Ainsi, le passage à l’Adem devient un pastiche de Kafka mêlé à un des fameux douze travaux d’Astérix, que les auteurs saupoudrent d’un commentaire sur la digitalisation rampante et déshumanisante qui permet aux fonctionnaires d’enfermer encore un peu plus ses citoyens dans l’enfer de l’administrativisation outrancière et de la bureaucratisation mortifère. Là encore, c’est parfaitement maîtrisé au niveau du jeu, il faut voir Camara, Hertz et Schlechter faire leur surplace sous le rythme effréné d’une musique entraînante. Le propos est à la fois un peu trop facile et trop hyperbolique, la satire estompant la dure réalité de ceux qui vivent à la rue, dont on peut se demander s’ils trouveraient bien drôle que le public s’amuse ainsi – mais qui de toute façon ne la verront pas, cette pièce.
Commencer avec une mise en bouche interactive sous forme de quiz interrogeant le public sur le salaire et la pension médianes au Luxembourg, dans l’espoir que sa participation zélée l’incitera à plus se creuser les méninges sur le clivage systémique entre richesse et pauvreté au grand-duché, est un brin facile.
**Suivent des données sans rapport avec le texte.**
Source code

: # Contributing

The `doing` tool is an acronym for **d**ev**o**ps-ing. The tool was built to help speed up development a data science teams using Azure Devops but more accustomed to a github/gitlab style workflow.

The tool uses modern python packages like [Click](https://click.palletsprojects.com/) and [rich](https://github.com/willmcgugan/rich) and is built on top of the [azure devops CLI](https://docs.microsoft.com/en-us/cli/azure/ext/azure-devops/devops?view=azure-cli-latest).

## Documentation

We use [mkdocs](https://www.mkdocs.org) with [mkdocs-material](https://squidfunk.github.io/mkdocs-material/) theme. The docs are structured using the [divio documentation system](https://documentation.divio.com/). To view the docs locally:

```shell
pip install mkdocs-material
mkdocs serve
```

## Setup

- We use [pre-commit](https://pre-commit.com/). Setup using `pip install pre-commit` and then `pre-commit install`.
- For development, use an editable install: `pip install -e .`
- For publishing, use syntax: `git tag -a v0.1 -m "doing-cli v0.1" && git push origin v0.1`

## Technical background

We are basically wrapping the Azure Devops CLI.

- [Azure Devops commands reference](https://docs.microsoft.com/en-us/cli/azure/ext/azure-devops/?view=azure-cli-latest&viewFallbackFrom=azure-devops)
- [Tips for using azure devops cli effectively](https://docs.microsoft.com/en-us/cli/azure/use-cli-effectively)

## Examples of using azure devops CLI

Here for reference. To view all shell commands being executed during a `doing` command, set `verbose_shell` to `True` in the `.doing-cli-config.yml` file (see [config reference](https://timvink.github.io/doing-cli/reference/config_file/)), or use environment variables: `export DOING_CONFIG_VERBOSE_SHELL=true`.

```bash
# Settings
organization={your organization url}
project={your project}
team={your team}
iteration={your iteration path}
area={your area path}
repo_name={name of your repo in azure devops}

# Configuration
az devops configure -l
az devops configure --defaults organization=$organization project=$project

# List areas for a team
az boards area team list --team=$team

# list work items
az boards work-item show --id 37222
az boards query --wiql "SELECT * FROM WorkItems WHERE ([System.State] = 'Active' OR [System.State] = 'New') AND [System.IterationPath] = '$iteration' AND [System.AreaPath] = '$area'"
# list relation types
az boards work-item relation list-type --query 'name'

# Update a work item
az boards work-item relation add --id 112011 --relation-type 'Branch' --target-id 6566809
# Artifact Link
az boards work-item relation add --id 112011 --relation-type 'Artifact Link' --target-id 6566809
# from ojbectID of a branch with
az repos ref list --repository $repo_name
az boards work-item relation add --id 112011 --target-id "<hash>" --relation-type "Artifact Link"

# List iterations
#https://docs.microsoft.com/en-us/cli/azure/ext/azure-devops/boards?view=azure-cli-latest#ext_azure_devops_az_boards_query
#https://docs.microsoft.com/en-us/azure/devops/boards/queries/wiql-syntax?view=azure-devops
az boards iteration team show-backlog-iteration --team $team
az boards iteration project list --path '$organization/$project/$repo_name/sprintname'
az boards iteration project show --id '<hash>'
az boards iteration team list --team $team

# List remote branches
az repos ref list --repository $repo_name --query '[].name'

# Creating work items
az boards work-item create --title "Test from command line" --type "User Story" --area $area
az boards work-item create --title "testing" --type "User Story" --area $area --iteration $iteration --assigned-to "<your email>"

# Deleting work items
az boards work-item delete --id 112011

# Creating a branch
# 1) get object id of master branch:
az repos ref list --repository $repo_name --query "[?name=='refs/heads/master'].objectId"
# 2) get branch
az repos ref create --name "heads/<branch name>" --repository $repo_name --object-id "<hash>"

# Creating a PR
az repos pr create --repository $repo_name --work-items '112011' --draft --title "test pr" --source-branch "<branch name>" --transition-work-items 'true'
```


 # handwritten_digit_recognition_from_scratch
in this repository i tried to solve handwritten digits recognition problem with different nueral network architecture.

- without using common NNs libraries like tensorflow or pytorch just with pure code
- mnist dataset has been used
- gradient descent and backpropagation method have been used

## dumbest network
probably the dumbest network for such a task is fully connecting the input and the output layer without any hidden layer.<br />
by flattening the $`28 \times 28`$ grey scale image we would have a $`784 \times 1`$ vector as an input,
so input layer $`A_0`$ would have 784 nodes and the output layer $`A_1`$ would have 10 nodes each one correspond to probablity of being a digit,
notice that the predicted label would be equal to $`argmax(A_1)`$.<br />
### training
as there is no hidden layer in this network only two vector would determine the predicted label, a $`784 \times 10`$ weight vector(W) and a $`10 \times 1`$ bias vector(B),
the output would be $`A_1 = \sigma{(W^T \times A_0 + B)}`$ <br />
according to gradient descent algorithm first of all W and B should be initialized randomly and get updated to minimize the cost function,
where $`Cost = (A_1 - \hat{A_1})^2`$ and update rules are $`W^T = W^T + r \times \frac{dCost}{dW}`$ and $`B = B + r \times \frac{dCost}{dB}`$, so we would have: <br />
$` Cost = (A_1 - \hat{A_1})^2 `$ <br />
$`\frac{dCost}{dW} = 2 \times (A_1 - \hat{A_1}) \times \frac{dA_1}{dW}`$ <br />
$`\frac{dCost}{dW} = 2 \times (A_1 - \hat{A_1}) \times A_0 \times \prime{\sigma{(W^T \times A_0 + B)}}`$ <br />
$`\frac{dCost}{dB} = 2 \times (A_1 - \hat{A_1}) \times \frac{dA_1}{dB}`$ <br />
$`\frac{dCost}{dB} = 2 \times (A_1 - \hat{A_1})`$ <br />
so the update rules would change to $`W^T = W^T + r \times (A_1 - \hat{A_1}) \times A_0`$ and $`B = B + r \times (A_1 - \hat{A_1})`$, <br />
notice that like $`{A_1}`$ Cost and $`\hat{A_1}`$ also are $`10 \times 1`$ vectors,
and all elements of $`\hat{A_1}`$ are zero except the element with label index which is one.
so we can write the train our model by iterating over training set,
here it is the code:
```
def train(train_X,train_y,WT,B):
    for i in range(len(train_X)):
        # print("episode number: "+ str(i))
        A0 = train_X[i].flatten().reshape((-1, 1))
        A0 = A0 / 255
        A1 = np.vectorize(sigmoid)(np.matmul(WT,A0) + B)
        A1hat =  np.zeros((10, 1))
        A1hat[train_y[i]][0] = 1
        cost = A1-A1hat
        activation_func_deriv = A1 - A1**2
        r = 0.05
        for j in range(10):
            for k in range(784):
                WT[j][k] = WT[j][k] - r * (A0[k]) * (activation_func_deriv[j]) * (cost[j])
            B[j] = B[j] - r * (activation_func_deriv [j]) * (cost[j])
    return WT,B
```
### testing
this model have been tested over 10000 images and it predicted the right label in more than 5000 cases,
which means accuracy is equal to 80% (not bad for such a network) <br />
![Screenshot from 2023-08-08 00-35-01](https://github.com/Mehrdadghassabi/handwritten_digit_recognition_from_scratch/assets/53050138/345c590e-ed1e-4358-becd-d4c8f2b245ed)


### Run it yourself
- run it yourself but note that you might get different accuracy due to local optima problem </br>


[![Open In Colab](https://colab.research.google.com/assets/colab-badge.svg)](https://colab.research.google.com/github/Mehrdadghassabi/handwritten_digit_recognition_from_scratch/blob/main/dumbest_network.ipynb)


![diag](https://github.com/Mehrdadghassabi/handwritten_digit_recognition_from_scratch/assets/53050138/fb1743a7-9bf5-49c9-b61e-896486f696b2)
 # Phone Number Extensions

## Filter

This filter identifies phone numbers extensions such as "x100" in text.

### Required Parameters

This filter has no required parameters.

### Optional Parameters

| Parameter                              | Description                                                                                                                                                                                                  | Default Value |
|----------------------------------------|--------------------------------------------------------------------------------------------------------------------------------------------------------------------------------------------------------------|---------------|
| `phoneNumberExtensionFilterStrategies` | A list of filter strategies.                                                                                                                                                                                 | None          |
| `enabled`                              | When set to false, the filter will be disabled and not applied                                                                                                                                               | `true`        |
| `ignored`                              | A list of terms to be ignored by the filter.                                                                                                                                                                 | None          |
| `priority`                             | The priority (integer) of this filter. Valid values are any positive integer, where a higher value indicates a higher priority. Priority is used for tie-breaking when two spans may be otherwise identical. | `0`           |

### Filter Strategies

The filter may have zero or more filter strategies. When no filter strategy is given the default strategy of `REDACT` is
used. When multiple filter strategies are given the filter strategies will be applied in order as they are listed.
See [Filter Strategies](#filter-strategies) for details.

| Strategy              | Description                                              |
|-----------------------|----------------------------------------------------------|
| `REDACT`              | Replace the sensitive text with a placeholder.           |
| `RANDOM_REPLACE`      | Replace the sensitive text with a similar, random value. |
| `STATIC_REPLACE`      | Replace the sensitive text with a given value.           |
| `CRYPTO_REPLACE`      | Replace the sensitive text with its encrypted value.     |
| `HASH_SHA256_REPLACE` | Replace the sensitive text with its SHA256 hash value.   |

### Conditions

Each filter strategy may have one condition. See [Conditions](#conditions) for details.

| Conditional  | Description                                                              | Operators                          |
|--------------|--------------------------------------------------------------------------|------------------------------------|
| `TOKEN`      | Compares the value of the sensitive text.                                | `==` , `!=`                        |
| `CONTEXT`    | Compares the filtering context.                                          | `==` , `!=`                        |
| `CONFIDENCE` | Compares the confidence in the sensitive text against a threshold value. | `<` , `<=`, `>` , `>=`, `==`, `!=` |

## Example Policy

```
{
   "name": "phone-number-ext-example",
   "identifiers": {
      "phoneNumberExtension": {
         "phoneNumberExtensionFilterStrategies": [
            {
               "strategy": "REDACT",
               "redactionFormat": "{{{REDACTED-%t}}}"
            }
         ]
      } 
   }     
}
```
N’aurait-il pas été plus ingénieux, plus inconfortable aussi, par exemple, de demander à tout visiteur qu’il griffonne, anonymement, s’entend, le montant de ce qu’il ou elle gagne afin qu’on eût pu comparer, lors de cette analyse des statistiques, la richesse de ceux venus voir la pièce et l’indigence de ceux dont on parle dans cette même pièce, exhibant de la sorte le voyeurisme inhérent à l’intérêt qu’éprouve une certaine classe bourgeoise d’aller mater la pauvreté quand elle est séparée par le quatrième mur du théâtre ?
Cela eût contribué à éviter que cette soirée ne prêche trop aux convertis – car même si une scène là encore assez cliché où les trois comédiens donnent voix aux promesses creuses des politiciens est tout d’un coup interrompue pour laisser libre cours à la colère d’une des serveuses qui déplore, entre autres, l’incapacité des exclus du festin à pouvoir aider les exclus festins. Il ne suffit pas de constater l’impuissance du théâtre à changer le monde pour sortir de cette impasse rhétorique qui consiste à croire qu’on peut se contenter de déplorer un état des faits pour lui régler son sort. C’est là un des traquenards du dispositif métathéâtral – une manière de s’avouer vaincu tout en donnant l’impression d’en sortir victorieux.